I will back-off the cauliflower stalks and mention what you say to my nutritionist Dr.
Last edited by Fealess Fosdick; 03-23-2011 at 06:05 PM.
Hi I think a wide variety and balance of foods might be good. I would only avoid something if one seems to have an allergy or symptoms with a particular food.
I think that's good advice for someone who has an immediate reaction (or a reaction within a few days or weeks) to a specfic food. For example, some people are alergic to peanuts and will often know immediately. I'm allergic to spinach. If I eat too much, I will get itchy on one side of my face. I will usually notice it the next day. I can't take fish oil or caffeine (but it takes a few days to a week to notice a reaction). Can't drink tea/coffee or eat watermelon because those things will make me go to the bathroom too often. All of these things I realized without reading, "Eat Right 4 Your Blood Type". It sometimes takes a little thoughtfulness but it can be figured out.
However, there may be times when someone has a problem and suspects it may be related to food but can't figure it out. For example, I have overactive bladder which was diagnosed by my doctor. Things like Tea, coffee or watermelon can make it worse. That was relatively easy for me to figure out. But how can I cure it completely? That's the question.
When I can't figure it out by myself and my doctor doesn't have any natural remedy, I don't mind giving the blood type diet a try. I've always been very flexible when it comes to diet. So what have I got to lose? I still eat a LARGE variety of healthy fruits and vegetables based on my blood type. I even have a pretty good choice of grains, meats, fish and oils.

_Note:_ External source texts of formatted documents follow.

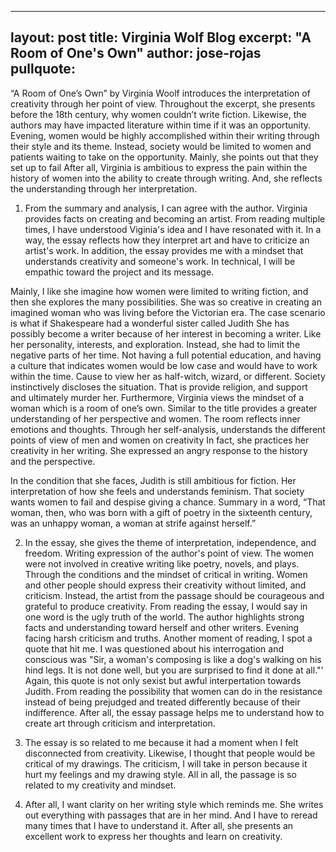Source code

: ---
layout: post
title: Virginia Wolf Blog
excerpt: "A Room of One's Own"
author: jose-rojas
pullquote:
--

“A Room of One’s Own” by Virginia Woolf introduces the interpretation of creativity through her point of view. Throughout the excerpt, she presents before the 18th century, why women couldn’t write fiction. Likewise, the authors may have impacted literature within time if it was an opportunity. Evening, women would be highly accomplished within their writing through their style and its theme. Instead, society would be limited to women and patients waiting to take on the opportunity. Mainly, she points out that they set up to fail After all, Virginia is ambitious to express the pain within the history of women into the ability to create through writing. And, she reflects the understanding through her interpretation.  
1. From the summary and analysis, I can agree with the author. Virginia provides facts on creating and becoming an artist. From reading multiple times, I have understood Viginia's idea and I have resonated with it. In a way, the essay reflects how they interpret art and have to criticize an artist's work. In addition, the essay provides me with a mindset that understands creativity and someone's work. In technical, I will be empathic toward the project and its message.

Mainly, I like she imagine how women were limited to writing fiction, and then she explores the many possibilities. She was so creative in creating an imagined woman who was living before the Victorian era. The case scenario is what if Shakespeare had a wonderful sister called Judith She has possibly become a writer because of her interest in becoming a writer. Like her personality, interests, and exploration. Instead, she had to limit the negative parts of her time. Not having a full potential education, and having a culture that indicates women would be low case and would have to work within the time. Cause to view her as half-witch, wizard, or different. Society instinctively discloses the situation. That is provide religion, and support and ultimately murder her. Furthermore, Virginia views the mindset of a woman which is a room of one’s own. Similar to the title provides a greater understanding of her perspective and women. The room reflects inner emotions and thoughts. Through her self-analysis, understands the different points of view of men and women on creativity In fact, she practices her creativity in her writing. She expressed an angry response to the history and the perspective.

In the condition that she faces, Judith is still ambitious for fiction. Her interpretation of how she feels and understands feminism. That society wants women to fail and despise giving a chance. Summary in a word, “That woman, then, who was born with a gift of poetry in the sixteenth century, was an unhappy woman, a woman at strife against herself.”

2. In the essay, she gives the theme of interpretation, independence, and freedom. Writing expression of the author's point of view. The women were not involved in creative writing like poetry, novels, and plays. Through the conditions and the mindset of critical in writing. Women and other people should express their creativity without limited, and criticism. Instead, the artist from the passage should be courageous and grateful to produce creativity. From reading the essay, I would say in one word is the ugly truth of the world. The author highlights strong facts and understanding toward herself and other writers. Evening facing harsh criticism and truths. Another moment of reading, I spot a quote that hit me. I was questioned about his interrogation and conscious was "Sir, a woman's composing is like a dog's walking on his hind legs. It is not done well, but you are surprised to find it done at all."' Again, this quote is not only sexist but awful interpertation towards Judith. From reading the possibility that women can do in the resistance instead of being prejudged and treated differently because of their indifference. After all, the essay passage helps me to understand how to create art through criticism and interpretation. 

3. The essay is so related to me because it had a moment when I felt disconnected from creativity. Likewise, I thought that people would be critical of my drawings. The criticism, I will take in person because it hurt my feelings and my drawing style. All in all, the passage is so related to my creativity and mindset.  

4. After all, I want clarity on her writing style which reminds me. She writes out everything with passages that are in her mind. And I have to reread many times that I have to understand it. After all, she presents an excellent work to express her thoughts and learn on creativity.
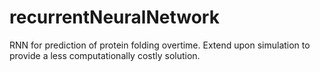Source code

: # recurrentNeuralNetwork
RNN for prediction of protein folding overtime. Extend upon simulation to provide a less computationally costly solution.
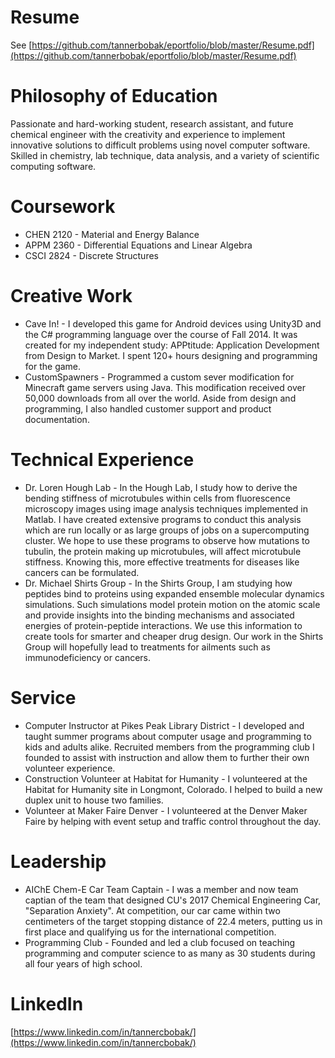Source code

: # Resume
See [https://github.com/tannerbobak/eportfolio/blob/master/Resume.pdf](https://github.com/tannerbobak/eportfolio/blob/master/Resume.pdf)
# Philosophy of Education
Passionate and hard-working student, research assistant, and future chemical engineer with the creativity and experience to implement innovative solutions to difficult problems using novel computer software. Skilled in chemistry, lab technique, data analysis, and a variety of scientific computing software.
# Coursework
* CHEN 2120 - Material and Energy Balance
* APPM 2360 - Differential Equations and Linear Algebra
* CSCI 2824 - Discrete Structures
# Creative Work
* Cave In! - I developed this game for Android devices using Unity3D and the C# programming language over the course of Fall 2014. It was created for my independent study: APPtitude: Application Development from Design to Market. I spent 120+ hours designing and programming for the game.
* CustomSpawners - Programmed a custom sever modification for Minecraft game servers using Java. This modification received over 50,000 downloads from all over the world. Aside from design and programming, I also handled customer support and product documentation.
# Technical Experience
* Dr. Loren Hough Lab - In the Hough Lab, I study how to derive the bending stiffness of microtubules within cells from fluorescence microscopy images using image analysis techniques implemented in Matlab. I have created extensive programs to conduct this analysis which are run locally or as large groups of jobs on a supercomputing cluster. We hope to use these programs to observe how mutations to tubulin, the protein making up microtubules, will affect microtubule stiffness. Knowing this, more effective treatments for diseases like cancers can be formulated.
* Dr. Michael Shirts Group - In the Shirts Group, I am studying how peptides bind to proteins using expanded ensemble molecular dynamics simulations. Such simulations model protein motion on the atomic scale and provide insights into the binding mechanisms and associated energies of protein-peptide interactions. We use this information to create tools for smarter and cheaper drug design. Our work in the Shirts Group will hopefully lead to treatments for ailments such as immunodeficiency or cancers.
# Service
* Computer Instructor at Pikes Peak Library District - I developed and taught summer programs about computer usage and programming to kids and adults alike. Recruited members from the programming club I founded to assist with instruction and allow them to further their own volunteer experience. 
* Construction Volunteer at Habitat for Humanity - I volunteered at the Habitat for Humanity site in Longmont, Colorado. I helped to build a new duplex unit to house two families.
* Volunteer at Maker Faire Denver - I volunteered at the Denver Maker Faire by helping with event setup and traffic control throughout the day.
# Leadership
* AIChE Chem-E Car Team Captain - I was a member and now team captian of the team that designed CU's 2017 Chemical Engineering Car, "Separation Anxiety". At competition, our car came within two centimeters of the target stopping distance of 22.4 meters, putting us in first place and qualifying us for the international competition.
* Programming Club - Founded and led a club focused on teaching programming and computer science to as many as 30 students during all four years of high school.
# LinkedIn
[https://www.linkedin.com/in/tannercbobak/](https://www.linkedin.com/in/tannercbobak/)
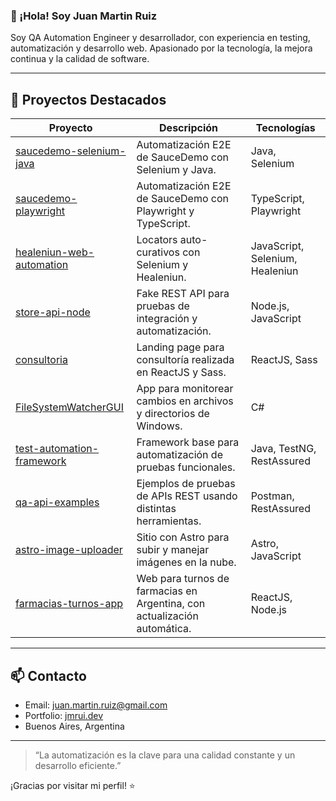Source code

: ### 👋 ¡Hola! Soy Juan Martin Ruiz

Soy QA Automation Engineer y desarrollador, con experiencia en testing, automatización y desarrollo web. Apasionado por la tecnología, la mejora continua y la calidad de software.

---

## 🚀 Proyectos Destacados

| Proyecto                              | Descripción                                                                                           | Tecnologías        |
|----------------------------------------|-------------------------------------------------------------------------------------------------------|--------------------|
| [saucedemo-selenium-java](https://github.com/jmr85/saucedemo-selenium-java) | Automatización E2E de SauceDemo con Selenium y Java.                                                  | Java, Selenium     |
| [saucedemo-playwright](https://github.com/jmr85/saucedemo-playwright)       | Automatización E2E de SauceDemo con Playwright y TypeScript.                                          | TypeScript, Playwright |
| [healeniun-web-automation](https://github.com/jmr85/healeniun-web-automation) | Locators auto-curativos con Selenium y Healeniun.                                                     | JavaScript, Selenium, Healeniun |
| [store-api-node](https://github.com/jmr85/store-api-node)                   | Fake REST API para pruebas de integración y automatización.                                           | Node.js, JavaScript |
| [consultoria](https://github.com/jmr85/consultoria)                         | Landing page para consultoría realizada en ReactJS y Sass.                                            | ReactJS, Sass      |
| [FileSystemWatcherGUI](https://github.com/jmr85/FileSystemWatcherGUI)       | App para monitorear cambios en archivos y directorios de Windows.                                     | C#                 |
| [test-automation-framework](https://github.com/jmr85/test-automation-framework) | Framework base para automatización de pruebas funcionales.                                            | Java, TestNG, RestAssured |
| [qa-api-examples](https://github.com/jmr85/qa-api-examples)                 | Ejemplos de pruebas de APIs REST usando distintas herramientas.                                       | Postman, RestAssured |
| [astro-image-uploader](https://github.com/jmr85/astro-image-uploader)       | Sitio con Astro para subir y manejar imágenes en la nube.                                             | Astro, JavaScript  |
| [farmacias-turnos-app](https://github.com/jmr85/farmacias-turnos-app)       | Web para turnos de farmacias en Argentina, con actualización automática.                             | ReactJS, Node.js   |

---

## 📫 Contacto

- Email: juan.martin.ruiz@gmail.com
- Portfolio: [jmrui.dev](https://jmruiz.dev/)
- Buenos Aires, Argentina

---

> “La automatización es la clave para una calidad constante y un desarrollo eficiente.”

¡Gracias por visitar mi perfil! ⭐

So I have a lot of variety in my diet and I don't feel like I'm suffering any deprivation.
I have noticed some improvement. So far it's not as much as I had hoped for but I feel as though I am still making adjustments. (And still trying to adjust to the proper way of combining foods.) So I plan to keep trying for at least a year. In some instances the body may need some time to make repairs. This may or may not be the case with overactive bladder. But I intend to give it plenty of time.
I forgot to mention something important about "blood clumping". This has a lot to do with the functioning of one's immune system. As I mentioned before, certain food lectins may cause your blood to clump. This means your immune system (blood) has identified these lectins as foreign invaders.
So what's the harm? I ate a lot of cauliflower, enjoyed it, and I never had any bad symptoms that I know of. The theory goes like this: By eating the "wrong" foods (for your blood type) you put stress on your immune system and this could most likely cause (internal) inflammation. And inflammation is not always noticed, at least not at first. A person could have inflammation for years or decades before having a heart attack, stroke, cancer or Alzheimer's, to name a few.
Also, as we get older our immune systems get weaker and weaker. So what happens if our weakend immune system is busy attacking lectins? It will be less efficient in attacking stray cancer cells, which everyone has from time to time. This might explain why cancer is at an epidemic level among older people.
Last edited by JohnR41; 03-27-2011 at 03:14 PM.